Task goal:
Every line in the data below that has the word "avoids" should be returned.

Data supplied:
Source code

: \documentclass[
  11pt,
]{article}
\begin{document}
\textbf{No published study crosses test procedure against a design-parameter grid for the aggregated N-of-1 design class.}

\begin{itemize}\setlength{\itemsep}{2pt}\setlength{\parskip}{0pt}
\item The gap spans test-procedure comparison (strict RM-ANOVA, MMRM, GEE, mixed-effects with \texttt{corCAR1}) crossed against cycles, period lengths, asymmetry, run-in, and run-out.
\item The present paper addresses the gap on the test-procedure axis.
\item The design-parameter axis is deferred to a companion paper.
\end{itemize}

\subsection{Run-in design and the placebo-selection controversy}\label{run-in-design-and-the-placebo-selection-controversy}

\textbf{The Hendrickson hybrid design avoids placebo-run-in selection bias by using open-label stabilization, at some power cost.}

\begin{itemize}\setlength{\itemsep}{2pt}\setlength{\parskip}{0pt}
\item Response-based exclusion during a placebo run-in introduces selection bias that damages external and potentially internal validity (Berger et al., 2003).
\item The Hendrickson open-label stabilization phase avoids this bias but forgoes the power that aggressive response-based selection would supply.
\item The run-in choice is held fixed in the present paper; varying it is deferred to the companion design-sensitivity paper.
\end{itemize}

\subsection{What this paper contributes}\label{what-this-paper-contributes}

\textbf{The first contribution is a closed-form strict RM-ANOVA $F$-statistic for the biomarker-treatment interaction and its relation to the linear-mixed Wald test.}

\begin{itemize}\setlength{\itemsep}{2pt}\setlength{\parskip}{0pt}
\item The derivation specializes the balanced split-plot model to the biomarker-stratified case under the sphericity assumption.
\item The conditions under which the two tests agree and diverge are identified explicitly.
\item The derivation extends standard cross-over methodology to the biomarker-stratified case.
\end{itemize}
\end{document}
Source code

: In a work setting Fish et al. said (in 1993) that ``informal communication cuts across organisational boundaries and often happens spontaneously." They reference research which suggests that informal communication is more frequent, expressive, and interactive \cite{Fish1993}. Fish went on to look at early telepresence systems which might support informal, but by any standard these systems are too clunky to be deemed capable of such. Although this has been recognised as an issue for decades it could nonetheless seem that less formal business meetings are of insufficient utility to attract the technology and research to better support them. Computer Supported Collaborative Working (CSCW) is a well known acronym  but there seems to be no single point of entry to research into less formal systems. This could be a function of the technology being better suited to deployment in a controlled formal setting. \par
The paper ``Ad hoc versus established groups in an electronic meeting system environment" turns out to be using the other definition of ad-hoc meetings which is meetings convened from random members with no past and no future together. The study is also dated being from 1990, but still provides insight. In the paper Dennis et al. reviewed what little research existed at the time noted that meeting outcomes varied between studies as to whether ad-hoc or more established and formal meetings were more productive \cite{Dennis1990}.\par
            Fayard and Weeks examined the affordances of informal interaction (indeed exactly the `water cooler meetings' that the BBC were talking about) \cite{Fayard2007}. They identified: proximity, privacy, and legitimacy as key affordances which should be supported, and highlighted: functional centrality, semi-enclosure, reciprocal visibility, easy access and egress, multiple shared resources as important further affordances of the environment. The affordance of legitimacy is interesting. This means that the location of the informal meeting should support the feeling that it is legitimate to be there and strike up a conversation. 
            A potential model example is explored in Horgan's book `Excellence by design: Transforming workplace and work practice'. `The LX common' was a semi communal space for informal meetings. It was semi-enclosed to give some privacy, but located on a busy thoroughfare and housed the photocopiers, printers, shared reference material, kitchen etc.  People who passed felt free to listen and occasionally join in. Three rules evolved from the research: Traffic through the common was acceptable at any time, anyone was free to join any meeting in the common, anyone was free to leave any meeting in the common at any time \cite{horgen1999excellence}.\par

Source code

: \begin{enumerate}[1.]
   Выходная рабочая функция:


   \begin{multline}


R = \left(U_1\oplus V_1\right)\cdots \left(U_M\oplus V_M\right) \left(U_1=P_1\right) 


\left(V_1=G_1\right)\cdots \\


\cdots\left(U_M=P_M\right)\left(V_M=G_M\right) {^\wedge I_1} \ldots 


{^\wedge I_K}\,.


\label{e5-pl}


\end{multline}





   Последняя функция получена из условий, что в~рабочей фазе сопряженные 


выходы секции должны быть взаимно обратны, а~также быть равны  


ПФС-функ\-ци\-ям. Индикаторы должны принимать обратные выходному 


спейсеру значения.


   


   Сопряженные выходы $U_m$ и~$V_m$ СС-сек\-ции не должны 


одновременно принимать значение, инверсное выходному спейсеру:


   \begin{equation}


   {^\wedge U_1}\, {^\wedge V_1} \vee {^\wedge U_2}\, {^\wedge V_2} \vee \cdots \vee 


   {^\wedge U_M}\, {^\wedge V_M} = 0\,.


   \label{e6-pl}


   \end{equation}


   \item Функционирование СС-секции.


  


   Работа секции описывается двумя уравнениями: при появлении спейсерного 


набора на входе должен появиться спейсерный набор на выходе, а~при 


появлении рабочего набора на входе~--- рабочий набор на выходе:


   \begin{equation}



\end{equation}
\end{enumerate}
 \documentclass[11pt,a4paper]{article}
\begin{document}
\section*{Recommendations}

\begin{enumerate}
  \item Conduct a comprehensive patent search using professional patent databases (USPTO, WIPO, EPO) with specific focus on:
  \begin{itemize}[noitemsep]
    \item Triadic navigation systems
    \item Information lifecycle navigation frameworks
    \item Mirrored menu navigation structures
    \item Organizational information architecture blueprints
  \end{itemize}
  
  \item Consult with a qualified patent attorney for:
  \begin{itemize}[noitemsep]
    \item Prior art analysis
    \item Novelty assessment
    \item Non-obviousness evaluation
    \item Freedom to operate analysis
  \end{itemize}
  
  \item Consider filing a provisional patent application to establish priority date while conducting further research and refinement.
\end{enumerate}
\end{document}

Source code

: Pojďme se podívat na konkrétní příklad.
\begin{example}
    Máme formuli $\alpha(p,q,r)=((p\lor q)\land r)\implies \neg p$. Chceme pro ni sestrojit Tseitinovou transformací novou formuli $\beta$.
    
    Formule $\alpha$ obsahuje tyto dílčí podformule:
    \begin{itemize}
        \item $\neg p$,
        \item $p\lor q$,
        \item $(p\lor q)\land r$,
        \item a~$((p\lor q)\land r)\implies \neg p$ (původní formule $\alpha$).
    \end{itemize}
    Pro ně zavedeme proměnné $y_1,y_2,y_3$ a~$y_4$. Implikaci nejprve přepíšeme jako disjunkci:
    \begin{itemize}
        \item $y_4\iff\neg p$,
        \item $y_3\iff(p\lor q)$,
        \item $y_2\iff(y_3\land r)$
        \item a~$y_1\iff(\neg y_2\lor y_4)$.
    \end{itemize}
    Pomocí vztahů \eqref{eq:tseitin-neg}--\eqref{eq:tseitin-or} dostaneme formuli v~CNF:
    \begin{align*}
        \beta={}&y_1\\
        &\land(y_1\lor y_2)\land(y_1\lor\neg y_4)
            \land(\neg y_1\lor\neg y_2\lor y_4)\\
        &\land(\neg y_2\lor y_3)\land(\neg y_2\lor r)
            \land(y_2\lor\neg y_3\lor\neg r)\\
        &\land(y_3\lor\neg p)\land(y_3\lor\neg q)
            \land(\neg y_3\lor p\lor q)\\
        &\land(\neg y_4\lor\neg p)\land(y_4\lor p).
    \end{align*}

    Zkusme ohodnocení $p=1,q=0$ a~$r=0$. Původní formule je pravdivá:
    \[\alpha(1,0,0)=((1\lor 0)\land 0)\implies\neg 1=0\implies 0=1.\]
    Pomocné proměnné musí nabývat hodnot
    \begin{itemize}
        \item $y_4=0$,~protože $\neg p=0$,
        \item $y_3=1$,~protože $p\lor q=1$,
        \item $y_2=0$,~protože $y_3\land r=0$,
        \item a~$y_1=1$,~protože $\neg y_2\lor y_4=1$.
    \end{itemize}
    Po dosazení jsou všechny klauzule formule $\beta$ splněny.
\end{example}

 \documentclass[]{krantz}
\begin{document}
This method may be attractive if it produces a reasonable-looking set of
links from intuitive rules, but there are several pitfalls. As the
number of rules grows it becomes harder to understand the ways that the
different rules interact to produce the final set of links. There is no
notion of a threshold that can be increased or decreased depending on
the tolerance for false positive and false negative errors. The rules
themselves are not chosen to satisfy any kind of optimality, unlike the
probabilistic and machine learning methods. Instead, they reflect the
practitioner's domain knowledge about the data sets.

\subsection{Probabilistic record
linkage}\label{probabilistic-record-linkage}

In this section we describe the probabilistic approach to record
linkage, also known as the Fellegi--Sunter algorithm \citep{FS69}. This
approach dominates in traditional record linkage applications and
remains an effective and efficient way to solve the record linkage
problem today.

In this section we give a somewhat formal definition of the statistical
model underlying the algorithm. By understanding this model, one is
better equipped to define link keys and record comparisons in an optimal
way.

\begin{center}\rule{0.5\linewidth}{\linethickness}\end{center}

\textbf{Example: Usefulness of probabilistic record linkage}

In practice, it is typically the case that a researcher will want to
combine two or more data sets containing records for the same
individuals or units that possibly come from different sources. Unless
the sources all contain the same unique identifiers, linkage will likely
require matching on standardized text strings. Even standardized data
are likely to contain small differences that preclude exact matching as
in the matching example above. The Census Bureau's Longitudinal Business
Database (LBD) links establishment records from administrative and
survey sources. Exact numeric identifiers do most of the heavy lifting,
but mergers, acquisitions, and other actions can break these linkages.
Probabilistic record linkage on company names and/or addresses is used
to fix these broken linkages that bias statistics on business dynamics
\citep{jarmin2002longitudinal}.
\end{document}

Exercise solution:
\textbf{The Hendrickson hybrid design avoids placebo-run-in selection bias by using open-label stabilization, at some power cost.}
\item The Hendrickson open-label stabilization phase avoids this bias but forgoes the power that aggressive response-based selection would supply.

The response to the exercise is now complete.